“I just want to forget about my painful past.” – Mr. Al Zoubi, a Syrian refugee living in Michigan (watch the video)

This week, I am focused on perspective. Our place in the universe, our gripes, our displeasure with simple things, our lack of joy at what truly matters.

The personalized Converse high tops my daughter will wear at her bat mitzvah party this weekend.
The personalized Converse high tops my daughter will wear at her bat mitzvah party this weekend.

You’ve heard the term first world problems. We are muddled in a lack of perspective. And on the cusp of a wonderful celebration for my family, my daughter’s bat mitzvah this weekend, and family coming together from places far and near, I want to see clearly.

And what I see is this:

A beautiful sun rising slowly and fully every single morning. Some days are gray and windy, others are golden with sunshine, the colorful trees backlit and sparkling.

When I arrive to teach at U of D, I walk onto the quiet campus in the heart of Detroit, and marvel at the clock tower standing tall above the other clay-roofed buildings. I feel the energy of college students eager to start their lives, to get places, to achieve long-held goals, and I stand at the front of the classroom and talk to them about how to speak their voices better, stronger, clearer.

At the end of each day, I come home to a beautiful abode, with thick walls that keep us warm on cool blowing nights and cool on sticky summer days. On any given day, there are other wonderful people in my home, children, my husband, friends, and I am thankful for their presence in my life. And their love.

There are days when I drive way too much to achieve far too many to-dos and there are days when I can’t stop the world from spinning around me.

But even still, I am breathing, standing, free to speak my mind, with the comfort of a cushioned bed and plenty of blankets to curl up under each night.

I have choices.

I have options.

I have freedom.

I have a sort of peace.

My husband, my ex and I standing on the bimah with Eliana when she was called to the Torah for the first time this past Monday.
My husband, my ex and I standing on the bimah with Eliana when she was called to the Torah for the first time this past Monday.

No one challenges what I believe or how I worship. I can walk down the streets of my neighborhood and nearby cities without worry about being stabbed or shot.

I never fear that someone will knock at my door and kick me out of my house because I don’t fit with their regime.

We in the west have our worries. We worry that we won’t have enough money for the things we want to do or buy. We worry that we will lose work. We worry that someone is mad at us and we worry about people who talk behind our backs.

Small stuff.

We worry about how to pay for college for all the kids, and we worry about what people think of us just as we judge others.

Even smaller.

I have friends who live in places where they fear sending their children to school in the morning because they don’t know if they will make it home at night safely.

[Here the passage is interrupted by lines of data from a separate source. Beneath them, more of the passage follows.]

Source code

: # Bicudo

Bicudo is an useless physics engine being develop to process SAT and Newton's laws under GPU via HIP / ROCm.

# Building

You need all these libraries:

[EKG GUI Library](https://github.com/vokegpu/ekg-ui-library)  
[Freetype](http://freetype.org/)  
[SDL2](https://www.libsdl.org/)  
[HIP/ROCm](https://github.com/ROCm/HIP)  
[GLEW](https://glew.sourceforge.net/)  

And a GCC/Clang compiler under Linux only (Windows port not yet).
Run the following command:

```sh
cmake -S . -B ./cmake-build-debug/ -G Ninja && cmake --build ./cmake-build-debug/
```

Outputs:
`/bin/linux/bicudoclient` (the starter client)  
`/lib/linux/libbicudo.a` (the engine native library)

I know people living in places where they cannot openly worship in the way they believe, who hide in basement cellars with ritual objects, praying so quietly as to not be heard.

And if, in my days of worry and wonder, I do not do something to chip away at the hatred in other parts of the world, then I have failed.

The price of freedom in a place like ours is that we have to stand up for those who do not have it.

It is not enough to simply celebrate all that we have and all that we achieve. That is good. But we must do more.

I took this picture in Israel last year. Three languages: Hebrew, English, Arabic. We all speak the same language when it is a language of peace.
I took this picture in Israel last year. Three languages: Hebrew, English, Arabic. We all speak the same language when it is a language of peace.

This weekend, my daughter takes charge in a Jewish worship service as an adult in our religious community. She is obligated to observe commandments, and with that comes the responsibility for standing up for what she believes in – and what we all believe in.

No matter whom you worship or what you believe, we share this: a belief in the right of each individual to choose their beliefs and their rituals, and the same right to respect others in their faith journeys.

I am so excited for this celebration weekend. I may not write much until after it is over because I want to be in the moments with my darling daughter and those we love, who love us.

So let me leave you with this: Peace-loving people love all people. There is really no other truth.